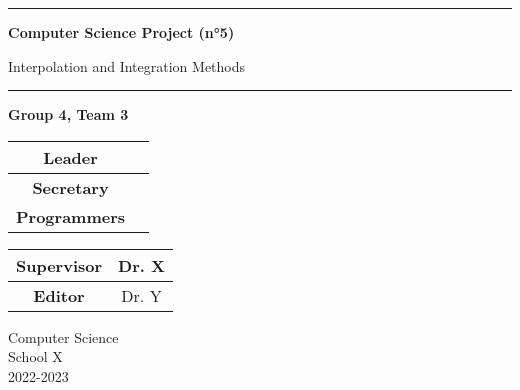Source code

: \documentclass{article}
\def\groupe{4}
\def\equipe{3}
\begin{document}
\begin{titlepage}
	\begin{center}
		\vspace*{1cm}
		\begin{figure}[htbp]
		\end{figure}

		\vspace*{1.5cm}
		\rule{\linewidth}{1mm}\newline
		
		\textbf{\huge{Computer Science Project (n°5)}}
 
		\vspace{0.4cm}
		\LARGE{Interpolation and Integration Methods}
		\rule{\linewidth}{1mm}
		\vspace{0.1cm}

		\Large
		\textbf{Group \groupe, Team \equipe}\\
		\vspace{0.5cm}
		\Large
		\begin{center}
			\begin{tabular}{|c|c|}
				\hline
				\textbf{Leader} \\
				\hline
				\textbf{Secretary}  \\
				\hline
				\textbf{Programmers} \\
				\hline
			\end{tabular}
		\end{center}
		
		\begin{center}
			\begin{tabular}{|c|c|}
				\hline
				\textbf{Supervisor} & Dr. X \\
				\hline
				\textbf{Editor} & Dr. Y \\
				\hline
			\end{tabular}
		\end{center}
		\vspace{0.7cm}
 
		\vfill
		Computer Science\\
		School X\\
		2022-2023 
	\end{center}
\end{titlepage}



\tableofcontents



\label{sec1}

\label{sec2}

\label{sec3}
\end{document}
════════════════
= Description of the task =
Exactly as they appear above, write out all the entries, without pictures.

= Written solution =
Source code

: \documentclass{article}
\def\groupe{4}
\def\equipe{3}
\begin{document}
\begin{titlepage}
	\begin{center}
		\vspace*{1cm}
		\begin{figure}[htbp]
		\end{figure}

		\vspace*{1.5cm}
		\rule{\linewidth}{1mm}\newline
		
		\textbf{\huge{Computer Science Project (n°5)}}
 
		\vspace{0.4cm}
		\LARGE{Interpolation and Integration Methods}
		\rule{\linewidth}{1mm}
		\vspace{0.1cm}

		\Large
		\textbf{Group \groupe, Team \equipe}\\
		\vspace{0.5cm}
		\Large
		\begin{center}
			\begin{tabular}{|c|c|}
				\hline
				\textbf{Leader} \\
				\hline
				\textbf{Secretary}  \\
				\hline
				\textbf{Programmers} \\
				\hline
			\end{tabular}
		\end{center}
		
		\begin{center}
			\begin{tabular}{|c|c|}
				\hline
				\textbf{Supervisor} & Dr. X \\
				\hline
				\textbf{Editor} & Dr. Y \\
				\hline
			\end{tabular}
		\end{center}
		\vspace{0.7cm}
 
		\vfill
		Computer Science\\
		School X\\
		2022-2023 
	\end{center}
\end{titlepage}



\tableofcontents



\label{sec1}

\label{sec2}

\label{sec3}
\end{document}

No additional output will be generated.